Nearly a decade after the 2011 earthquake and the resulting Fukushima nuclear accident, Japan has made real progress towards developing a more efficient, resilient and sustainable energy system. It has embarked on major reforms of its energy market and diversified its energy mix. Energy-related CO2 emissions have fallen continuously since their peak in 2013, thanks to the expansion of renewable energy, the restart of some nuclear power plants and energy efficiency gains. By 2018, Japan’s emissions had declined to a level last seen in 2009. Reliance on fossil fuels has also declined but remains high at nearly 90% of energy supply, making Japan among the most carbon-intensive economies of IEA members.
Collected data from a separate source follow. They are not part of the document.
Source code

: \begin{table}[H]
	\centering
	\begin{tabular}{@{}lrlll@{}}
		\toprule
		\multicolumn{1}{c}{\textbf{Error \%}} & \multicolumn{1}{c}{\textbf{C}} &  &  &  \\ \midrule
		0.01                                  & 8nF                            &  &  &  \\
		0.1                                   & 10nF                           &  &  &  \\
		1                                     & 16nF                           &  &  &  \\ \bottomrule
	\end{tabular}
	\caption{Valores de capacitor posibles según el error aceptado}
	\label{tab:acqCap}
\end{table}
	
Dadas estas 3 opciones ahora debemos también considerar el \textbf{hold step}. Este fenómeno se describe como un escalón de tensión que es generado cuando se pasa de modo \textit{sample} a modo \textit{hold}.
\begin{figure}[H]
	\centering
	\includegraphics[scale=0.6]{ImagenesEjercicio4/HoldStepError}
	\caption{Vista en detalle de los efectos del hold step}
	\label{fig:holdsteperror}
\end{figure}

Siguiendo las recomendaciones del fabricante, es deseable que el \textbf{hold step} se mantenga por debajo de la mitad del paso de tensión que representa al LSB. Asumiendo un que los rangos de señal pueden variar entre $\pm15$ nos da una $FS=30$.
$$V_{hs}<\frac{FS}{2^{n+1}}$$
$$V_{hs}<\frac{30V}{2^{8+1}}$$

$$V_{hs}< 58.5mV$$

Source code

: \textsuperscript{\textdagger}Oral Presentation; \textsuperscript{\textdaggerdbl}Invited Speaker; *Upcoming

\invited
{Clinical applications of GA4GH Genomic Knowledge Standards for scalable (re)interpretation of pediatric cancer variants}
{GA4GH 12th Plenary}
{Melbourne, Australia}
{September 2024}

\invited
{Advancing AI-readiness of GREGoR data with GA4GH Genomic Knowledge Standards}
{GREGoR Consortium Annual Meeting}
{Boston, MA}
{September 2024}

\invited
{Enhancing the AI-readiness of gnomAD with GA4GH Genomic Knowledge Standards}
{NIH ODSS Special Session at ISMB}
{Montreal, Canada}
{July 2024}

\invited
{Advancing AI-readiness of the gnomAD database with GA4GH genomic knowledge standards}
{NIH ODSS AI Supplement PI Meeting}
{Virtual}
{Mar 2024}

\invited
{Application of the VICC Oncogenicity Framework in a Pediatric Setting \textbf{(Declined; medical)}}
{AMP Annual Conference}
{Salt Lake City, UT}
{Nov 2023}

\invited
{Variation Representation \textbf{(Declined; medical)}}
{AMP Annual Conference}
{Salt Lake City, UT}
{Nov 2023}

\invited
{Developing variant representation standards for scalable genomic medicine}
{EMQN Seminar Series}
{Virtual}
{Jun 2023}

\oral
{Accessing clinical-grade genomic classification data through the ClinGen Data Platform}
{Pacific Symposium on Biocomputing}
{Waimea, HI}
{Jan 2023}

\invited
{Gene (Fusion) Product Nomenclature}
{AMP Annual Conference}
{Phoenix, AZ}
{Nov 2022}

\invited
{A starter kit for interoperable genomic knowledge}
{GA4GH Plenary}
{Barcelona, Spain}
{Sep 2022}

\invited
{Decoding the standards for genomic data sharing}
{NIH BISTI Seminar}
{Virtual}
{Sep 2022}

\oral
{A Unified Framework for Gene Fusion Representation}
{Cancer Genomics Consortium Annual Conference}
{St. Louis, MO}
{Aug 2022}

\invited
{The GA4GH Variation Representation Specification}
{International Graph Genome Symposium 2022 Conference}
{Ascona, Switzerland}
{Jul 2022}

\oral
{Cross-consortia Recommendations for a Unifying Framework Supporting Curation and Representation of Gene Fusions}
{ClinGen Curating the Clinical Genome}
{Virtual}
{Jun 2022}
“Japan needs to accelerate the deployment of low-carbon technologies, remove regulatory barriers and increase competition in its energy markets if it is to reach carbon-neutrality by 2050. I welcome Japan’s new Green Growth Strategy that puts emphasis on these priorities. The IEA is committed to supporting the government in these vital efforts,” said Dr Fatih Birol, the IEA’s Executive Director, who launched the report today at an online event with Shin Hosaka, Commissioner of the Agency for Natural Resources and Energy at Japan’s Ministry for Economy, Trade and Industry.
The new IEA report on Japan’s policies analyses its energy challenges and recommends possible solutions to help it achieve a secure, affordable and sustainable energy future. It finds that Japan has made important strides in reforming its domestic electricity and natural gas markets. The increasing competition in these sectors is encouraging, but further reform is needed to achieve a true level playing field for all market participants. Additional regulatory reforms will be important to encourage investments in zero-emissions electricity and to improve power system flexibility. The IEA also calls for policy makers to ensure that the market regulator has sufficient powers and independence.
The report highlights that Japan has seen continuous growth in renewables in the power sector, but that grid constraints have hampered investment in new projects and posed challenges to security of supply. Creating a well-integrated national grid and taking steps to improve the operational efficiency of the electricity system will facilitate the integration of more renewables while enhancing system resilience. The recent cold snap in January led to very low reserve margins in Japan’s electricity systems. This event provided a reminder of the importance of regional interconnections and the need to have sufficient generation capacity.
The IEA welcomes the government’s recent announcement to phase out inefficient coal plants by 2030. This will further improve the already high efficiency of Japan’s thermal power fleet. Yet even efficient coal plants emit more CO2 than any other power generation source, and Japan ranks among the few IEA members that plan to add new coal capacity. Japan should tackle emissions from those new coal power plants by retrofitting, repurposing them as flexibility sources or able to use other fuels, or through other measures to help them avoid becoming stranded assets.
The IEA report highlights that Japan’s strong innovation and technology base can play a vital role in developing the technologies needed to achieve its 2050 energy and climate ambitions. “I applaud Japan for its leadership in advancing low-carbon hydrogen and carbon-recycling technologies, which will be crucial for decarbonising sectors where emissions are hardest to reduce, such as long-distance transport and heavy industry,” Dr Birol said.
Reducing the costs of these technologies will be essential to promote their deployment at scale. Stronger reliance on market-based instruments is an additional option for Japan to reduce emissions cost-effectively, foster innovation for low-carbon technologies and further increase Japan’s already high level of energy efficiency.